Сокращение занятости в корпоративном секторе и рост в неформальном – отражение качества бизнес-климата, считает Гимпельсон. Учитывая стоящие перед страной задачи, это сигнал о наличии серьезной проблемы, пишет он с соавторами в исследовании «Движение рабочих мест в российской экономике: в поисках созидательного разрушения». Неформальный сектор не отличается высокой производительностью труда, высокими заработками и педантичной уплатой налогов, в частности взносов в Пенсионный фонд, дефицит которого становится одной из ключевых проблем экономики. Порядка четверти работающих по найму либо вообще не платят взносы в ПФР, либо платят с части заработка, либо не в курсе, осуществляются ли такие взносы, выяснила Анна Лукьянова из ВШЭ, проанализировав данные «Российского мониторинга экономического положения и здоровья населения»; среди работников корпоративного сектора таковых 19%, а среди занятых у частных лиц и ИЧП – более 70%. Точно знает, что никакие взносы не платятся, более 30% занятых у неформалов (в корпоративном секторе таковых только 3%).

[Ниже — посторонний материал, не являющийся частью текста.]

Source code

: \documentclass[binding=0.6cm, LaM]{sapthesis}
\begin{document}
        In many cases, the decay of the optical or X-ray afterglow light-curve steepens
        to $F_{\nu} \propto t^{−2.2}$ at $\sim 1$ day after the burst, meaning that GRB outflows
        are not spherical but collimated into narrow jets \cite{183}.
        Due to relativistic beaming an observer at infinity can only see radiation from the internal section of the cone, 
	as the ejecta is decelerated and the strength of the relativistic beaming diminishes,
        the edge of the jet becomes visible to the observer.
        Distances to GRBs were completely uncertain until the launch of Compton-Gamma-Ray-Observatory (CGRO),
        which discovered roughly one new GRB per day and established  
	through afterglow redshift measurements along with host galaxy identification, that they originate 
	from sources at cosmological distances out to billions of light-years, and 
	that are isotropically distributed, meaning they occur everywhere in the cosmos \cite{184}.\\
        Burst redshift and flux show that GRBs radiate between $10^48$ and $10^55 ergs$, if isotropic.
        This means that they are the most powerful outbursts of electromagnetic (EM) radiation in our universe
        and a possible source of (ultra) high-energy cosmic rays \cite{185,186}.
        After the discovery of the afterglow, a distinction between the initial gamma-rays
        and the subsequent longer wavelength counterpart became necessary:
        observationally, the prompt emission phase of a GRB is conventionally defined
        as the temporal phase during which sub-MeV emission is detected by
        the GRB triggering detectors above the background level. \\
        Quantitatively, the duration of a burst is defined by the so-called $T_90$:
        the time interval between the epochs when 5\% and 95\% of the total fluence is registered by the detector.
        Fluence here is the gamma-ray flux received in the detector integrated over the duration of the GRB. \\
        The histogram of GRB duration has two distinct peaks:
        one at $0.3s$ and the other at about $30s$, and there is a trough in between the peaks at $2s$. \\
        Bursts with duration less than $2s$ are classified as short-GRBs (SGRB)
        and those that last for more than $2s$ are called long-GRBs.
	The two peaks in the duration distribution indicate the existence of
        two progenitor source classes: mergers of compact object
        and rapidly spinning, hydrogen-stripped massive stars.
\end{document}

Практика неуплаты взносов широко распространена и не считается позорной, поскольку государственный аппарат по контролю за уплатой взносов неэффективен, отмечает Лукьянова. Структура же самой пенсионной системы никак не стимулирует человека работать в формальном секторе, и даже наоборот – дестимулирует: основная часть взносов идет на текущие выплаты пенсий, связь между взносами и будущими пенсиями неочевидна; у работников с высоким заработком стимула платить взносы вообще нет; зато можно рассчитывать на гарантированный – независимо от стажа – минимум. А вместе с числом «социальных» пенсионеров, всю жизнь проработавших в неформальном секторе, будет расти и их политическое влияние на правительство – от него будут требовать повышать минимальные пенсии. Для рассчитывающих только на себя возможности пенсионного самострахования сводятся к суррогатам типа недвижимости (фондовый рынок неразвит и волатилен, ставки депозитов почти всегда отрицательны). Но из-за неэффективности государства такая альтернатива для части населения предпочтительнее участия в государственной системе, что создает дополнительный стимул для ухода в неформальный сектор. Среди неформально занятых порядка 70% ожидают, что одним из основных источников их дохода на пенсии будет самостоятельный заработок, при этом на получение пенсии из ПФР рассчитывают почти 90%, выяснила Лукьянова.